EXERCISE AIM:
The records below must be output exactly, without pictures.

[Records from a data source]
↓↓↓

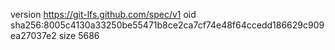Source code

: version https://git-lfs.github.com/spec/v1
oid sha256:8005c4130a33250be55471b8ce2ca7cf74e48f64ccedd186629c909ea27037e2
size 5686
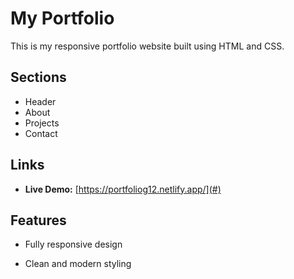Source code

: # My Portfolio

This is my responsive portfolio website built using HTML and CSS.

## Sections
- Header
- About
- Projects
- Contact

## Links
- **Live Demo:** [https://portfoliog12.netlify.app/](#)


## Features
- Fully responsive design

- Clean and modern styling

↑↑↑

ANSWER BELOW:
Source code

: version https://git-lfs.github.com/spec/v1
oid sha256:8005c4130a33250be55471b8ce2ca7cf74e48f64ccedd186629c909ea27037e2
size 5686
Source code

: # My Portfolio

This is my responsive portfolio website built using HTML and CSS.

## Sections
- Header
- About
- Projects
- Contact

## Links
- **Live Demo:** [https://portfoliog12.netlify.app/](#)


## Features
- Fully responsive design

- Clean and modern styling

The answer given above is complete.